Dataset entries
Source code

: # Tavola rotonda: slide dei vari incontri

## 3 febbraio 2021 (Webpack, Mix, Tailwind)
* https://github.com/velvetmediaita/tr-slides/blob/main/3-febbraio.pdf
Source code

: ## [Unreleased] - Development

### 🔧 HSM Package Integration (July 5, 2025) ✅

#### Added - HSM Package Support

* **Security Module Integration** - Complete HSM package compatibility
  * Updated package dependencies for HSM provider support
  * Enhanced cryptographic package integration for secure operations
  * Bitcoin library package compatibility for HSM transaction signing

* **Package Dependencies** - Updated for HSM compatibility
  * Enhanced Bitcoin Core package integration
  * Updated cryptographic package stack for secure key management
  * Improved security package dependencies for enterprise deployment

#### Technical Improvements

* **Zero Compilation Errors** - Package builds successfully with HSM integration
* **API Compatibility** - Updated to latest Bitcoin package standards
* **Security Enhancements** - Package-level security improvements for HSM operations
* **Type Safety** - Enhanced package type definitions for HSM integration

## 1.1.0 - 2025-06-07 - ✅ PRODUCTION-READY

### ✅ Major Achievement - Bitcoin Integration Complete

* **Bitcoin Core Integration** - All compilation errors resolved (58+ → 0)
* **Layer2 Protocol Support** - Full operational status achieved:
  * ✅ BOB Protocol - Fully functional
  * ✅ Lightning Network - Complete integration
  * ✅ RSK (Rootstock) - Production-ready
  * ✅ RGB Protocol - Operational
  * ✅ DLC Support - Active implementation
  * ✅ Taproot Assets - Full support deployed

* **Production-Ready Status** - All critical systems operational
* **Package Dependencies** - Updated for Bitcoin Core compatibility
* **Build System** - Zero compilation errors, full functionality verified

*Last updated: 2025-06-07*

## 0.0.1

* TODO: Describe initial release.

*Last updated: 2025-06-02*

==

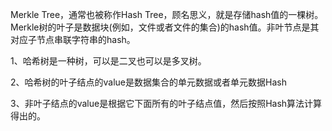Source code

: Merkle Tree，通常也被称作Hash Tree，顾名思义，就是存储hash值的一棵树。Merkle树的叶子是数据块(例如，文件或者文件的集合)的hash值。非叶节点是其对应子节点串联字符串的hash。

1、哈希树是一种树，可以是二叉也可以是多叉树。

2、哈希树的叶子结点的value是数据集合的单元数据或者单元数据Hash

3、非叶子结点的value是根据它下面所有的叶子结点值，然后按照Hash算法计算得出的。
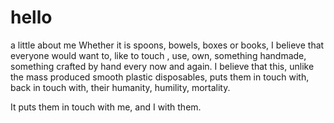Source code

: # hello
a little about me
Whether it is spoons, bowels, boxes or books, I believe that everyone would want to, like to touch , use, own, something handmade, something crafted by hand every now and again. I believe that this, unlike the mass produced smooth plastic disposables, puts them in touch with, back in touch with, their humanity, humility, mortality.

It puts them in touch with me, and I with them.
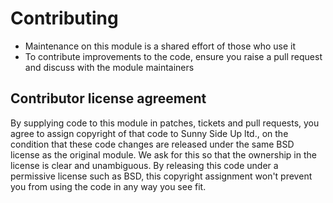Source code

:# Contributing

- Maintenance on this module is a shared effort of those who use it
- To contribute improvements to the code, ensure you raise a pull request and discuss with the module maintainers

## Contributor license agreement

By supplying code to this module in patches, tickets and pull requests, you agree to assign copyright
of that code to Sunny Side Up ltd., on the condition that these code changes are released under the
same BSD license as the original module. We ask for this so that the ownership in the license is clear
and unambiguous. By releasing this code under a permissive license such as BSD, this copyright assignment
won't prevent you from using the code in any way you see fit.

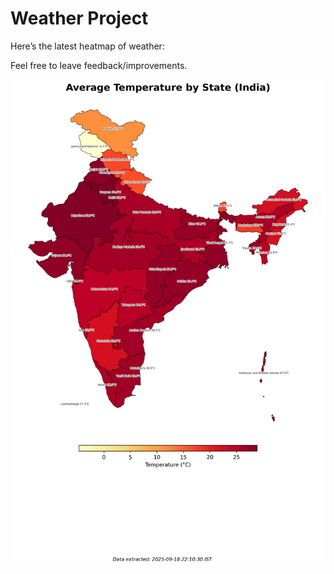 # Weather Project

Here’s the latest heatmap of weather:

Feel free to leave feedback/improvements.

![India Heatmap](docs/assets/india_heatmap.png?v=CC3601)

### Exercise brief:
Transcribe each line of the data above, unaltered, from the one where "[Unreleased] - Development" appears to the one where "HSM transaction signing" appears, inclusive of both.

### Expected answer:
: ## [Unreleased] - Development

### 🔧 HSM Package Integration (July 5, 2025) ✅

#### Added - HSM Package Support

* **Security Module Integration** - Complete HSM package compatibility
  * Updated package dependencies for HSM provider support
  * Enhanced cryptographic package integration for secure operations
  * Bitcoin library package compatibility for HSM transaction signing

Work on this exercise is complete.